◆ **AIM OF THE EXERCISE**:
For each line below that includes the word "live", make a copy.

═══ RECORDS TO USE

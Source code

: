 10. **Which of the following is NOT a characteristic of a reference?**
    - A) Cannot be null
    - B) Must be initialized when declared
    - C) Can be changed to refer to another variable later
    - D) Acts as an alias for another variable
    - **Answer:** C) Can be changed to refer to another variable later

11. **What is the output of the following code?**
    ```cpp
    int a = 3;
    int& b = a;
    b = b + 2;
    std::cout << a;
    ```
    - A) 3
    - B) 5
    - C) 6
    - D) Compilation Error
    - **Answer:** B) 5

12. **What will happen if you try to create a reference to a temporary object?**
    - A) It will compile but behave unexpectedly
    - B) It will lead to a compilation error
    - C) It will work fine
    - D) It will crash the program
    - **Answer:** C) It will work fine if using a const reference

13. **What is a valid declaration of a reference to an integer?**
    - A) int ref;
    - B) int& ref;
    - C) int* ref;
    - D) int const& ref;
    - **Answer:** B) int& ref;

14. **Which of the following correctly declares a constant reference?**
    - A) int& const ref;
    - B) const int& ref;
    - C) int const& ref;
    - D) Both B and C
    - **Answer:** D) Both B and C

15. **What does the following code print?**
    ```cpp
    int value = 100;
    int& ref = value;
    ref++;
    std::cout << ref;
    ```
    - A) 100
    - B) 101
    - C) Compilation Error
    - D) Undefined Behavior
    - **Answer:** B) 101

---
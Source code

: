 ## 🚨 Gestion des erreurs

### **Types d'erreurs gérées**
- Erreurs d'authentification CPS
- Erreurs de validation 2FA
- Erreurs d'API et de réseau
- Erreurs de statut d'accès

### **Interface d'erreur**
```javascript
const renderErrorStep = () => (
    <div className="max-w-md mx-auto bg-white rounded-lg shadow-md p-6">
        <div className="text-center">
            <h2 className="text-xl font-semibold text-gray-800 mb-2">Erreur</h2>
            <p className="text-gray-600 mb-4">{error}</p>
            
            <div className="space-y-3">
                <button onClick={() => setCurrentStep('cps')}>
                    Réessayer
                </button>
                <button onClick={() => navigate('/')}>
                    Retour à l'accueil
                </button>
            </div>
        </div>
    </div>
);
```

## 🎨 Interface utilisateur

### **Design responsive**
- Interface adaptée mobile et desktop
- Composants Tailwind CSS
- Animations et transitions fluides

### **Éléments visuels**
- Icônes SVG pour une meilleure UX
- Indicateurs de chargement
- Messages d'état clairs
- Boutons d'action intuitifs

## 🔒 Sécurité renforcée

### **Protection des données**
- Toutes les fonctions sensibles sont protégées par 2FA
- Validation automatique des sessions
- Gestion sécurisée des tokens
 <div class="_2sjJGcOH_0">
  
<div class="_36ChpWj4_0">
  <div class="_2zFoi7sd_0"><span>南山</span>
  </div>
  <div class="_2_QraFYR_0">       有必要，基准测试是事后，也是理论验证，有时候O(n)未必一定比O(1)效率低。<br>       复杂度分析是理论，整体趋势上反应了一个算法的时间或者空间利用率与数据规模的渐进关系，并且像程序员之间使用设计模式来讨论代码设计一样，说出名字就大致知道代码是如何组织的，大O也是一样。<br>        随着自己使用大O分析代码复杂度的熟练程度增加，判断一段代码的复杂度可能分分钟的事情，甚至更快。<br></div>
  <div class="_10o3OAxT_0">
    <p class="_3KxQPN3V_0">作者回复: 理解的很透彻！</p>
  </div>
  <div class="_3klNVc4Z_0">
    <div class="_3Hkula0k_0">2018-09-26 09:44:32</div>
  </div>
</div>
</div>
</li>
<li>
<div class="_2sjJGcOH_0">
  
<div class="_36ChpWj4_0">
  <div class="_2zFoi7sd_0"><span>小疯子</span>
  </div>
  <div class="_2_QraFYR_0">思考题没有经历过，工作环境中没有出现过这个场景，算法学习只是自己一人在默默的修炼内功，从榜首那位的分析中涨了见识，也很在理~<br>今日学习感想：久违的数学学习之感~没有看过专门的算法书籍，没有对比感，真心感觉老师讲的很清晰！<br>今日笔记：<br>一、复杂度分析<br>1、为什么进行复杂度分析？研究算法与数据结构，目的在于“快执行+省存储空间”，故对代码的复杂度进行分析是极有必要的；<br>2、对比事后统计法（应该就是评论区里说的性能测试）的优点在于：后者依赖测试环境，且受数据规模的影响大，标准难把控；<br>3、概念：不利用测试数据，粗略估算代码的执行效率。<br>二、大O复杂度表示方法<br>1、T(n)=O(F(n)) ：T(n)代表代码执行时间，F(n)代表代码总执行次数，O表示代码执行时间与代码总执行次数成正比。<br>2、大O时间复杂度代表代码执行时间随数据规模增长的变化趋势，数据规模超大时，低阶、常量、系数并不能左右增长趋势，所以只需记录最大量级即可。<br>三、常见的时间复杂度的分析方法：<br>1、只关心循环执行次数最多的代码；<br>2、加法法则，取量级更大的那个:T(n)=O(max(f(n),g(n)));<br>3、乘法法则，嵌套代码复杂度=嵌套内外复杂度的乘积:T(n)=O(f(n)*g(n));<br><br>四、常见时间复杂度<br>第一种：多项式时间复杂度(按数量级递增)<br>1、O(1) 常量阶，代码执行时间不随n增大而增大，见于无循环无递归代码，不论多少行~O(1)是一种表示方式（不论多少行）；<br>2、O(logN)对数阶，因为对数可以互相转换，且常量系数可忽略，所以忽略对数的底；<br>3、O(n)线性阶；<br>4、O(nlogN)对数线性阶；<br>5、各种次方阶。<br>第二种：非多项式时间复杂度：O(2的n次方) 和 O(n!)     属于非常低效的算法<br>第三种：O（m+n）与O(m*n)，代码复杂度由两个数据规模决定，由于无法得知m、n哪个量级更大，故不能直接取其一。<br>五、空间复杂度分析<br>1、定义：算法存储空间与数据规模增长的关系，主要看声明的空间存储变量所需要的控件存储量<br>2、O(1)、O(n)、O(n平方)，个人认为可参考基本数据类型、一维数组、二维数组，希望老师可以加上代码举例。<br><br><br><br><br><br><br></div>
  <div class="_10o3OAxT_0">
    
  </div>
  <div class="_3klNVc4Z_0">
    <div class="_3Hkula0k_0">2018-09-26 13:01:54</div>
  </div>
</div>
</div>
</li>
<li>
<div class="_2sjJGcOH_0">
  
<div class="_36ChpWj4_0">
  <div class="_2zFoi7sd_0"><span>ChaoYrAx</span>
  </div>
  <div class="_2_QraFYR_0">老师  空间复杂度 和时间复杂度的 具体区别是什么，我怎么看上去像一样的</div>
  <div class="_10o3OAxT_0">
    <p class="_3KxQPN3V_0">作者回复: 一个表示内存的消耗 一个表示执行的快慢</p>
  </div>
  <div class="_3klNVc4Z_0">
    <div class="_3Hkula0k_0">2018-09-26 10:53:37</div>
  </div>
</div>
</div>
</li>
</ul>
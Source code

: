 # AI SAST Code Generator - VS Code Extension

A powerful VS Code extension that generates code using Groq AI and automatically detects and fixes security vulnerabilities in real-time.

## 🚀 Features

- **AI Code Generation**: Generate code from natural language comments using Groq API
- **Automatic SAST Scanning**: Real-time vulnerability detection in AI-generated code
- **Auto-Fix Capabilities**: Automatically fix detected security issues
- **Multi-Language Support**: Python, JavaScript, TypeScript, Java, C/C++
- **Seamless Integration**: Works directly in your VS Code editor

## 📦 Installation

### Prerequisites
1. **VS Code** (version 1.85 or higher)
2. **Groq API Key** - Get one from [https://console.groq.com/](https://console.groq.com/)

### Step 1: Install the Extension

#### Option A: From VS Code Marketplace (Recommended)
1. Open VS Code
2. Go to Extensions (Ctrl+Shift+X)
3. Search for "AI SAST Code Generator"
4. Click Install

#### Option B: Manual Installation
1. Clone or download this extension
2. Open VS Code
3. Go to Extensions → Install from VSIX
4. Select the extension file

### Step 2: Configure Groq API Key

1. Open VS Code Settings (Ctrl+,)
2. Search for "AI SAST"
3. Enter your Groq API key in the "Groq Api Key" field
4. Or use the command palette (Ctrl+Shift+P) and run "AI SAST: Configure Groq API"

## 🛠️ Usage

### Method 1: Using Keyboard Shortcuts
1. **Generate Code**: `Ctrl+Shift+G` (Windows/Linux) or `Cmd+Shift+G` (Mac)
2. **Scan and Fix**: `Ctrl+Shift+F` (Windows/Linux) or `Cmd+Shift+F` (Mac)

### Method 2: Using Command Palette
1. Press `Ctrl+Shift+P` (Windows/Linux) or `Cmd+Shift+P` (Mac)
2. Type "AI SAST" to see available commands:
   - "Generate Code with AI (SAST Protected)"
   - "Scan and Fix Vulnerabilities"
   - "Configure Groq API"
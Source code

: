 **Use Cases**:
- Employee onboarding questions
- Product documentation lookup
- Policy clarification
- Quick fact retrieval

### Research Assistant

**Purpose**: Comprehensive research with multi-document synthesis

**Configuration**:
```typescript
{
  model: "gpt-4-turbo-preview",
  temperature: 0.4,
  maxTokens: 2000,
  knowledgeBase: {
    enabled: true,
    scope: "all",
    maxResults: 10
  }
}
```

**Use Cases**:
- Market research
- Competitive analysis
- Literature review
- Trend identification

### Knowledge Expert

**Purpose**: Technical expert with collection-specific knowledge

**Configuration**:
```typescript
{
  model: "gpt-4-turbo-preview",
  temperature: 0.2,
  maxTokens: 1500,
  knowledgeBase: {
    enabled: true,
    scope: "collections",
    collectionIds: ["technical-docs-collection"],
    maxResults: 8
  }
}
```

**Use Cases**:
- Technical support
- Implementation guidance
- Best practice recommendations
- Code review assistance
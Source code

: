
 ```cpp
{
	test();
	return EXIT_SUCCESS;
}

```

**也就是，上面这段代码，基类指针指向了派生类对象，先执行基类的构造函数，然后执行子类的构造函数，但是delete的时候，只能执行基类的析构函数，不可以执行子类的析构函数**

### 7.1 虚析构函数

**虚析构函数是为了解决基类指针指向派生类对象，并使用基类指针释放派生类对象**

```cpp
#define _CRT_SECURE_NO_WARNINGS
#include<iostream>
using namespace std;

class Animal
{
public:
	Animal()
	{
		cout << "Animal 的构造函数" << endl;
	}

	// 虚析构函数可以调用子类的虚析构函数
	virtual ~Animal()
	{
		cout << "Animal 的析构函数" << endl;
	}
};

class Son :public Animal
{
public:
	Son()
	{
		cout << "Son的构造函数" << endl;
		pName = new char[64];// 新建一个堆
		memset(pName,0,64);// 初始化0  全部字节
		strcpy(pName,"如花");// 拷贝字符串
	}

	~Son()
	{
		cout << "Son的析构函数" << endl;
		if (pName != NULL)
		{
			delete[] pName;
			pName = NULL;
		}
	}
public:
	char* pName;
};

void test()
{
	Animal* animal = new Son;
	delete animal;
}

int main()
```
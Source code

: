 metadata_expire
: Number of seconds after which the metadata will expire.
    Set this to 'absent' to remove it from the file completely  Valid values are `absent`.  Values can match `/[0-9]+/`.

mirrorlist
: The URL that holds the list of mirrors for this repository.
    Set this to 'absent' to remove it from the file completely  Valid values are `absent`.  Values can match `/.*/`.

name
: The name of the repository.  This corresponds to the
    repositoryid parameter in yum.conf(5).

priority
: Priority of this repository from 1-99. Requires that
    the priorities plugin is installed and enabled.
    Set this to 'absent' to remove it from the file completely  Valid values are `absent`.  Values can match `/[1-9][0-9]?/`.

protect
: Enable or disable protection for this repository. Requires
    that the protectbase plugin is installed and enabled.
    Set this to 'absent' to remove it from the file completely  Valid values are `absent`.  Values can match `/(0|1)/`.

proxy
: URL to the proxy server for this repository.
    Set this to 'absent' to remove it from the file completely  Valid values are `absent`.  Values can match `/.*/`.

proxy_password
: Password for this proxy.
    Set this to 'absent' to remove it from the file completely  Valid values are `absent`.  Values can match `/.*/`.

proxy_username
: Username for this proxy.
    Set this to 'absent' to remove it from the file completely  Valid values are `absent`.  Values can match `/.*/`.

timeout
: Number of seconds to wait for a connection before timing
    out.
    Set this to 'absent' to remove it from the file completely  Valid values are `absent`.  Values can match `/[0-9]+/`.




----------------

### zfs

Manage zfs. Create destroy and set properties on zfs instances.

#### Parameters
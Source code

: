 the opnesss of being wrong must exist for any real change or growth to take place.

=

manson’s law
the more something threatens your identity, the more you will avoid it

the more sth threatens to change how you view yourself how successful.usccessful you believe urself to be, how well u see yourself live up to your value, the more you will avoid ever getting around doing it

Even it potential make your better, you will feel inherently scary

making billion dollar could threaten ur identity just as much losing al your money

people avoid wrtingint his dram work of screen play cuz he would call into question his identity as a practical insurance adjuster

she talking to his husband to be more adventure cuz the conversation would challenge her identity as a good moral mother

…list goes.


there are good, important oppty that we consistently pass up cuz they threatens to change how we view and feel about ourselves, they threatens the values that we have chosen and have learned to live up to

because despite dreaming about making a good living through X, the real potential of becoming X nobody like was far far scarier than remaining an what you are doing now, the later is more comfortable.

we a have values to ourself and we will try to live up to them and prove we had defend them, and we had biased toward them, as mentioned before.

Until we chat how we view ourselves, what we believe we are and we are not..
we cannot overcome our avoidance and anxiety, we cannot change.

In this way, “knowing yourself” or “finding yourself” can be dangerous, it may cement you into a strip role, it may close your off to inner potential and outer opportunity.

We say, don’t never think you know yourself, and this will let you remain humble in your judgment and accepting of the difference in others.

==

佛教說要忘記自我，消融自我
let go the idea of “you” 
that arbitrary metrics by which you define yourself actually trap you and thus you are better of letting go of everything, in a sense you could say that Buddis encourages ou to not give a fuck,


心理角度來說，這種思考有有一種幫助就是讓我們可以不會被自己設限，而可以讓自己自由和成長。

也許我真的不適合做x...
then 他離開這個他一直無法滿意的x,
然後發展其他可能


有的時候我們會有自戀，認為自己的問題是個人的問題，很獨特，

══════

◆ **RESPONSE TO THE EXERCISE**:
the more sth threatens to change how you view yourself how successful.usccessful you believe urself to be, how well u see yourself live up to your value, the more you will avoid ever getting around doing it
there are good, important oppty that we consistently pass up cuz they threatens to change how we view and feel about ourselves, they threatens the values that we have chosen and have learned to live up to
we a have values to ourself and we will try to live up to them and prove we had defend them, and we had biased toward them, as mentioned before.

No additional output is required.